START Input material
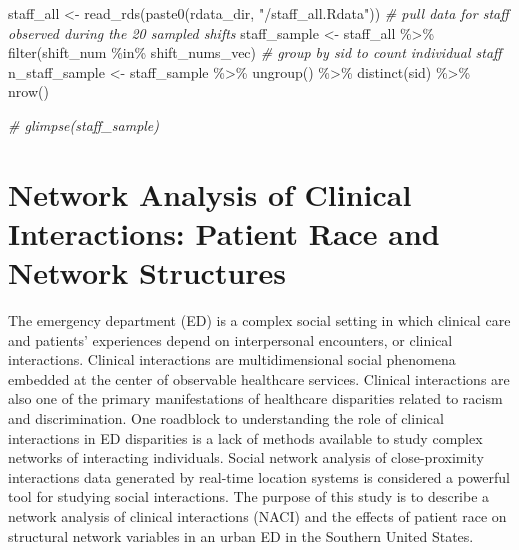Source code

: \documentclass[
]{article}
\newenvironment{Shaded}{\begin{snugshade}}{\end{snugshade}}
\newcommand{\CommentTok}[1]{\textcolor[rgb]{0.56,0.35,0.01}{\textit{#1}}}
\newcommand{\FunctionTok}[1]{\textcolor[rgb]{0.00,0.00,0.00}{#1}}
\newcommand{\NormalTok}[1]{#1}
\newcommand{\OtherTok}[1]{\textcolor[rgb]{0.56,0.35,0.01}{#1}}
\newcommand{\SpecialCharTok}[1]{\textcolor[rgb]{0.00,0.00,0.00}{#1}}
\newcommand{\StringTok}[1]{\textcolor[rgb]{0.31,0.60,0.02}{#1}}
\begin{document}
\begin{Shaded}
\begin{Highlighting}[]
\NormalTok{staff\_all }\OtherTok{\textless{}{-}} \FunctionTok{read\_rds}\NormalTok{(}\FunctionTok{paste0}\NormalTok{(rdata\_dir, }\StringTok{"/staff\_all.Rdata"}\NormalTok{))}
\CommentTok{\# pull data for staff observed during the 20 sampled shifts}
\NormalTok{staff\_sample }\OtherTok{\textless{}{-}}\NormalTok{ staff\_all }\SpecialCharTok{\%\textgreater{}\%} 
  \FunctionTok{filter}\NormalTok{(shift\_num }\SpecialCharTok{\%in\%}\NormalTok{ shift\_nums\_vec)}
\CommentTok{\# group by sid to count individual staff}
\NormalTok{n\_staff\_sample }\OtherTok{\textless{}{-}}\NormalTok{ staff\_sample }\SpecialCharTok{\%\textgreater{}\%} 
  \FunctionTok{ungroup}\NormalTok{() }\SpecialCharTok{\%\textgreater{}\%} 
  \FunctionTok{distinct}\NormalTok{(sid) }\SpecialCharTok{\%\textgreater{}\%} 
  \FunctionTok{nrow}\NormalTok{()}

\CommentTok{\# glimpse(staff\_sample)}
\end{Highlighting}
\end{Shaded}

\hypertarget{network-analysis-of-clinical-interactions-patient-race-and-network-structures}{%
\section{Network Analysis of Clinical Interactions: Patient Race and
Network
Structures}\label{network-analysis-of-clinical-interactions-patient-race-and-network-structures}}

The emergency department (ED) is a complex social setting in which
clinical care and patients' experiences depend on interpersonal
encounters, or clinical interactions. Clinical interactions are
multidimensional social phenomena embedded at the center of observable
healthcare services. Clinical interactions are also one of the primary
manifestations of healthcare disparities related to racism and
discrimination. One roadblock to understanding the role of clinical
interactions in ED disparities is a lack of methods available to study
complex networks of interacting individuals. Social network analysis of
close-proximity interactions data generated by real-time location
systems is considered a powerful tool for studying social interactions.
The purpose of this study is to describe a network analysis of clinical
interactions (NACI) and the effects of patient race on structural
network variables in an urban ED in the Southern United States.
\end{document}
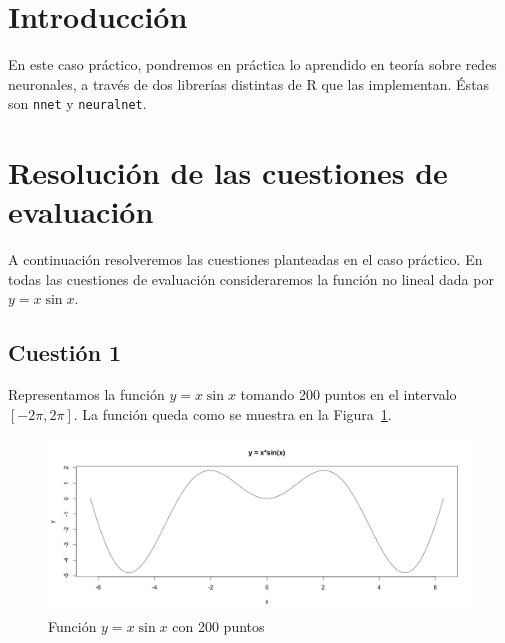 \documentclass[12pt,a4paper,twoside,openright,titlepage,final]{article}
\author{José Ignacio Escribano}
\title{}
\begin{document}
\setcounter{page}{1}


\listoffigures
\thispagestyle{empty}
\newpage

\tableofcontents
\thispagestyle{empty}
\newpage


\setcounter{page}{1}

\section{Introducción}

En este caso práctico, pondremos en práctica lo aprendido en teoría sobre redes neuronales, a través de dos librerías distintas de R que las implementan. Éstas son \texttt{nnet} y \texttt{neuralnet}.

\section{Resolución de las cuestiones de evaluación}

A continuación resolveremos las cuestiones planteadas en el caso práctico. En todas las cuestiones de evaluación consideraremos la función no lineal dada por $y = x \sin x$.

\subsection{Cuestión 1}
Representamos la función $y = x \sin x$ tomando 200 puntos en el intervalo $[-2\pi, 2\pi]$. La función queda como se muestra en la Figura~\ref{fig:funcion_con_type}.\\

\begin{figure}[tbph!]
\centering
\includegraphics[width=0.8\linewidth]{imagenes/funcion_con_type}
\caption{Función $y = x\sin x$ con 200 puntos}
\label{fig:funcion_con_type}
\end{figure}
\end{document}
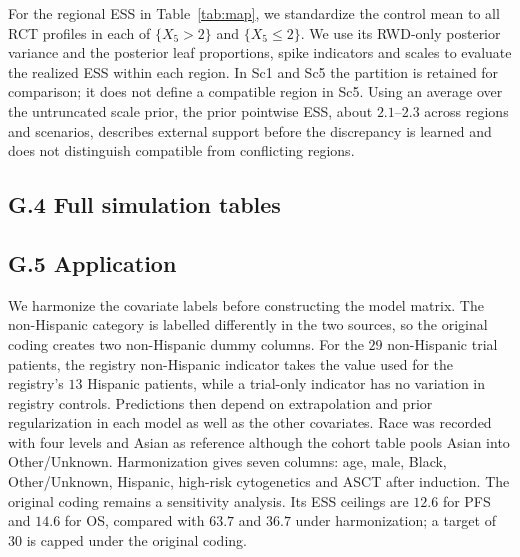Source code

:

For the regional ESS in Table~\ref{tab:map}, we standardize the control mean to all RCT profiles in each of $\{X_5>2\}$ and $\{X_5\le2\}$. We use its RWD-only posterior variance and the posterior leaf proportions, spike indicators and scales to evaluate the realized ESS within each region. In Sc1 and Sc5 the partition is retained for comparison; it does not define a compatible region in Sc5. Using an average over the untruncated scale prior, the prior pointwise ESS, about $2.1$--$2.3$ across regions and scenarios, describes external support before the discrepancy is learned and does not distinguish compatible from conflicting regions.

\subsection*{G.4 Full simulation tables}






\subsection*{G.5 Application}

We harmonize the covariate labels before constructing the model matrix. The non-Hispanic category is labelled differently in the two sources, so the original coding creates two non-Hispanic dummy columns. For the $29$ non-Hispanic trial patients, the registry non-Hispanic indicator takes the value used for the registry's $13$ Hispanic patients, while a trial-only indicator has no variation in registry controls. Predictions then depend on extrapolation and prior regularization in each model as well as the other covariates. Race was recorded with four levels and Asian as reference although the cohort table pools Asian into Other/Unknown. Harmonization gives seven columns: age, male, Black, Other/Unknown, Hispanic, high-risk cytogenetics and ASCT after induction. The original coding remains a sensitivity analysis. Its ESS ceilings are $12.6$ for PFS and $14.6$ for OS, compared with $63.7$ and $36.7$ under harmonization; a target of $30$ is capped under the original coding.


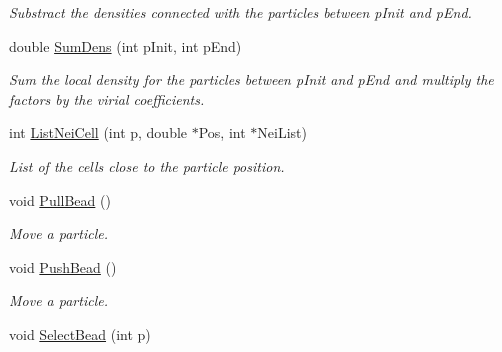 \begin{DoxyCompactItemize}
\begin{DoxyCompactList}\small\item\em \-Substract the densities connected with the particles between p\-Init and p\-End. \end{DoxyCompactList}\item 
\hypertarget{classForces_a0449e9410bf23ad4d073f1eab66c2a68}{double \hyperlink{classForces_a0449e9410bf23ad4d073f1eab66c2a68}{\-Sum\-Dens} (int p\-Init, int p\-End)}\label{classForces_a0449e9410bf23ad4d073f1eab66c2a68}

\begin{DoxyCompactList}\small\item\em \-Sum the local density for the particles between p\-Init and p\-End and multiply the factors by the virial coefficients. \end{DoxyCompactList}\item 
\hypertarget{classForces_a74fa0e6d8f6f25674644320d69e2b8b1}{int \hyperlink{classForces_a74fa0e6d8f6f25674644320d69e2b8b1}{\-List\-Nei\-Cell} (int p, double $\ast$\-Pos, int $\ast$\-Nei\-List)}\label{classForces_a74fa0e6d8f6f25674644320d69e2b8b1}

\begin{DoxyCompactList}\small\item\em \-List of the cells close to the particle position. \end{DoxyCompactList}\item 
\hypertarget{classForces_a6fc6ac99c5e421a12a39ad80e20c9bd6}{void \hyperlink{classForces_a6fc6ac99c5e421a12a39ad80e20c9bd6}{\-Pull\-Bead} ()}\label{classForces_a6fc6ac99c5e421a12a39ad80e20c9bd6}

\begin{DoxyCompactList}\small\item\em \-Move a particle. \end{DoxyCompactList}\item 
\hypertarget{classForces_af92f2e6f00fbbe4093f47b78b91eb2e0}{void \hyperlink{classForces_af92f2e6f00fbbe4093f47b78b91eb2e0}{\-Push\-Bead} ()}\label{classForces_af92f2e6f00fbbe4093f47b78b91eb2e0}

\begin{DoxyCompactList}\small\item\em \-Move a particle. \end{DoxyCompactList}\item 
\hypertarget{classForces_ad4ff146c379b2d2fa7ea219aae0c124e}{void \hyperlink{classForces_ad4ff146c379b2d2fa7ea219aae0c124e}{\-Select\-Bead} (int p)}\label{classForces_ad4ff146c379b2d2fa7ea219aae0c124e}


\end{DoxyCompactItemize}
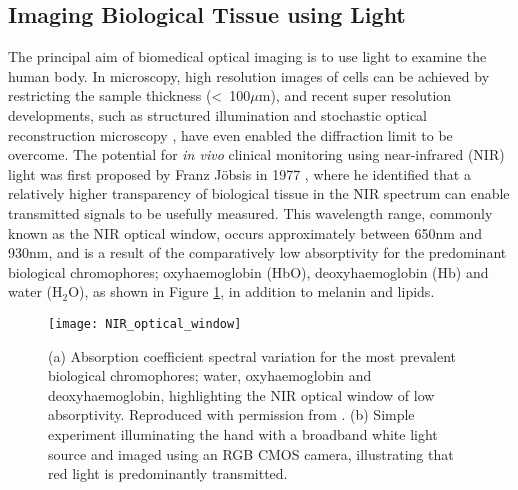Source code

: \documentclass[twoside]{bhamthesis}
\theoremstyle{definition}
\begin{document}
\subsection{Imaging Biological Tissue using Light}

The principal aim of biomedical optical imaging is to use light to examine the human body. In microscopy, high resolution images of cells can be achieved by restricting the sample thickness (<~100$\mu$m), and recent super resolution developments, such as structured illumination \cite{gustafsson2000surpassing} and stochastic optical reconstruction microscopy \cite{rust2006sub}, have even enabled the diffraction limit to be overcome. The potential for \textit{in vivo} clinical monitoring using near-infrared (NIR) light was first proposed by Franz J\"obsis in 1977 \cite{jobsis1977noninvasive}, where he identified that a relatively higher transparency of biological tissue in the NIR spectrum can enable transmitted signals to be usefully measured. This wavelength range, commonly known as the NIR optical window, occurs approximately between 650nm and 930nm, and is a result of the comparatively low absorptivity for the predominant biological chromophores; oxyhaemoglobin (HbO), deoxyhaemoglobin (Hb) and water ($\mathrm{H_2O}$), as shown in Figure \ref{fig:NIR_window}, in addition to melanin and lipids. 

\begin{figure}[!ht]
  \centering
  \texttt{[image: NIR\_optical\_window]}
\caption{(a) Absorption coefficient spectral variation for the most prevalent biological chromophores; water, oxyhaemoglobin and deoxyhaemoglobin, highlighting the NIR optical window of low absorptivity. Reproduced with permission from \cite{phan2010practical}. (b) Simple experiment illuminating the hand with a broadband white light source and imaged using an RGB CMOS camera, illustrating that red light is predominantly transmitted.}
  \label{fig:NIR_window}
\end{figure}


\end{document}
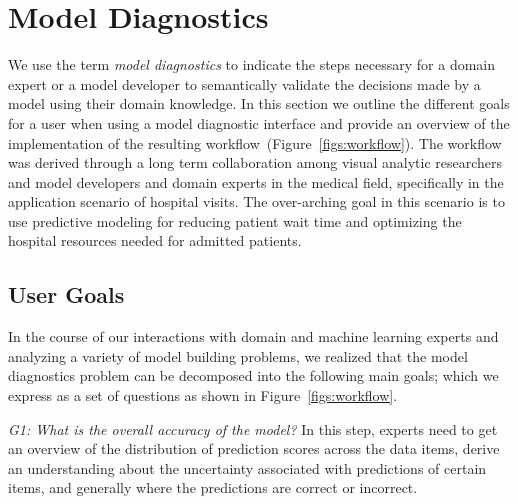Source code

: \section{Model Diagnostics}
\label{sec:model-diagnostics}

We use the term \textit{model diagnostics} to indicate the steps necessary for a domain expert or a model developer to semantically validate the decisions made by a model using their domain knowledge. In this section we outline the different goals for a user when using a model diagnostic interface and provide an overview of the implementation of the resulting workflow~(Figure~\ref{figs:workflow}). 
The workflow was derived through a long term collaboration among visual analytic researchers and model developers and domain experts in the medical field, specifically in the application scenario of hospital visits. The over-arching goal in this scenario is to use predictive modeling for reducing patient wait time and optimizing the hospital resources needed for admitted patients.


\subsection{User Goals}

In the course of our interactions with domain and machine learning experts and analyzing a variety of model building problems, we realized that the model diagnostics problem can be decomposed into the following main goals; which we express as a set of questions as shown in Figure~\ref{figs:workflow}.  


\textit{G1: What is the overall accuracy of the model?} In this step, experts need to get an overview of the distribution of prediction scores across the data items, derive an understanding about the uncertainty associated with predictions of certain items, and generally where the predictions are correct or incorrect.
END Input material
#### [Instructions for the task]
Give only the lines from the one holding "the local density" through the one holding "of the cells", each restated exactly as it appears above.

#### [Completed task]
\begin{DoxyCompactList}\small\item\em \-Sum the local density for the particles between p\-Init and p\-End and multiply the factors by the virial coefficients. \end{DoxyCompactList}\item 
\hypertarget{classForces_a74fa0e6d8f6f25674644320d69e2b8b1}{int \hyperlink{classForces_a74fa0e6d8f6f25674644320d69e2b8b1}{\-List\-Nei\-Cell} (int p, double $\ast$\-Pos, int $\ast$\-Nei\-List)}\label{classForces_a74fa0e6d8f6f25674644320d69e2b8b1}

\begin{DoxyCompactList}\small\item\em \-List of the cells close to the particle position. \end{DoxyCompactList}\item 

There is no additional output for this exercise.